Documents detailing Sir Mark Thatcher’s alleged involvement in the botched coup in Equatorial Guinea are among evidence being examined by Scotland Yard.
The counter-terrorism command has yet to interview Thatcher or the businessman Ely Calil, who were named by the mercenary Simon Mann as the organisers and bankrollers of his failed plot to overthrow President Teodoro Obiang Nguema in 2004.
Codenamed Operation Antara, the police inquiry began in 2004 after Equatorial Guinea wrote to the Yard alleging that the men planned the operation on British soil.
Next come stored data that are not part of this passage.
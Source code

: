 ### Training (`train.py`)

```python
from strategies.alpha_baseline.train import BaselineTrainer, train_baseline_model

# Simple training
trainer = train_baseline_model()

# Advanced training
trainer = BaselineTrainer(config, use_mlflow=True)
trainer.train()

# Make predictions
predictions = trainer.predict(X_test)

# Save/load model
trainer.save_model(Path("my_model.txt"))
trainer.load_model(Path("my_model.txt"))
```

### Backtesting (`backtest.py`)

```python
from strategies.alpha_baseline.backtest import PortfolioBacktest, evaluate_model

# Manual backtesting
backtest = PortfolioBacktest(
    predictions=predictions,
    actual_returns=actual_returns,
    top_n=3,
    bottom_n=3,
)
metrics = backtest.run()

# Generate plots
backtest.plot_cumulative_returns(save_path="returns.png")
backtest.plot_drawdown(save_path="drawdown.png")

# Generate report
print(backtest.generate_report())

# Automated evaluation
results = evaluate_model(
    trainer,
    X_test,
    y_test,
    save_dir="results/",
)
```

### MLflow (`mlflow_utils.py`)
The inquiry was considered political and highly sensitive.
Among the evidence are several statements made by Mann (56) when British police visited him three times in prison in Equatorial Guinea.
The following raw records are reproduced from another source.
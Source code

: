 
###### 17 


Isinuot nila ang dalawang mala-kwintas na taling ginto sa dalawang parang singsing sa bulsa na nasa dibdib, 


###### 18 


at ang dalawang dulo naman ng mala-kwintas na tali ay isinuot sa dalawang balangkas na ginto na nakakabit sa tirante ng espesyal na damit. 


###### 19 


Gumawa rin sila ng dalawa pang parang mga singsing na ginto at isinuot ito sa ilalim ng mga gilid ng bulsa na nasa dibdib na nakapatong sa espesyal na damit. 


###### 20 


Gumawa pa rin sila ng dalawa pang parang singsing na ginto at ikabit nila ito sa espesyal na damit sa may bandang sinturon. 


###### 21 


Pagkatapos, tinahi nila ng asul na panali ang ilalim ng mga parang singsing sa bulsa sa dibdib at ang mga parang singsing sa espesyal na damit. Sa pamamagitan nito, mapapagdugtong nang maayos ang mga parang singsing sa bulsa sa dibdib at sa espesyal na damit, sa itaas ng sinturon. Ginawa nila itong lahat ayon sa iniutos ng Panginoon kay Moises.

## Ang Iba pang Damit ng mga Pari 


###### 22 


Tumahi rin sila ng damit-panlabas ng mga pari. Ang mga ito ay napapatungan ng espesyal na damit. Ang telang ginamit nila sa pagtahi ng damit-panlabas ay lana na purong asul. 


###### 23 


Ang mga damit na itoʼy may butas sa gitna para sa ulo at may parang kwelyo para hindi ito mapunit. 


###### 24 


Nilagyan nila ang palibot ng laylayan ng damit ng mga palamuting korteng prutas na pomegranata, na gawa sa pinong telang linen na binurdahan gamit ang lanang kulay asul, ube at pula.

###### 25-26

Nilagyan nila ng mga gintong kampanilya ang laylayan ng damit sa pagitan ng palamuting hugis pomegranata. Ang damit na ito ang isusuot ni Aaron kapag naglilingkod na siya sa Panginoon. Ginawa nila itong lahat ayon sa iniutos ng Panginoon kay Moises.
In these Mann, who was jailed for 34 years for his involvement in the plot, is understood to have openly implicated Calil and Thatcher, an allegation he had previously made at his trial last year and repeated as he left Equatorial Guinea on Wednesday after being pardoned.
Police also have a dossier of evidence passed to the Yard by José Olo Obono, the attorney general in charge of Mann’s prosecution. In relation to Thatcher, Obono claimed these documents included papers that provided ”incontrovertible evidence that he helped finance the coup”.
Thatcher, who now lives in Spain, and Calil, a London-based businessman of Lebanese origin, have both denied involvement in organising the coup attempt. Both are said to be confident they will not be drawn into any criminal proceedings despite the return of Mann, who spent Thursday with his family in the New Forest.
Calil is understood to have a letter from the Met anti-terrorist branch, written late last year or early this year, which states that it has no interest in talking to him. ”Both men have welcomed Mann home,” said one acquaintance. ”Why would they do that if they were worried?”
Neither man has been interviewed or received an approach by Yard detectives despite several months of investigation by the counter-terrorism command. Thatcher, who is said to be happy to talk to police, was named by Mann as a member of the plot’s ”management team”. He has already admitted in South Africa to helping charter a helicopter he suspected ”might be used for mercenary activity”.
In a rare interview last year Calil acknowledged that he financed plans by Severo Moto, the opposition leader exiled in Spain, to return to Equatorial Guinea . But he said he had only ever supported ”democratic change”.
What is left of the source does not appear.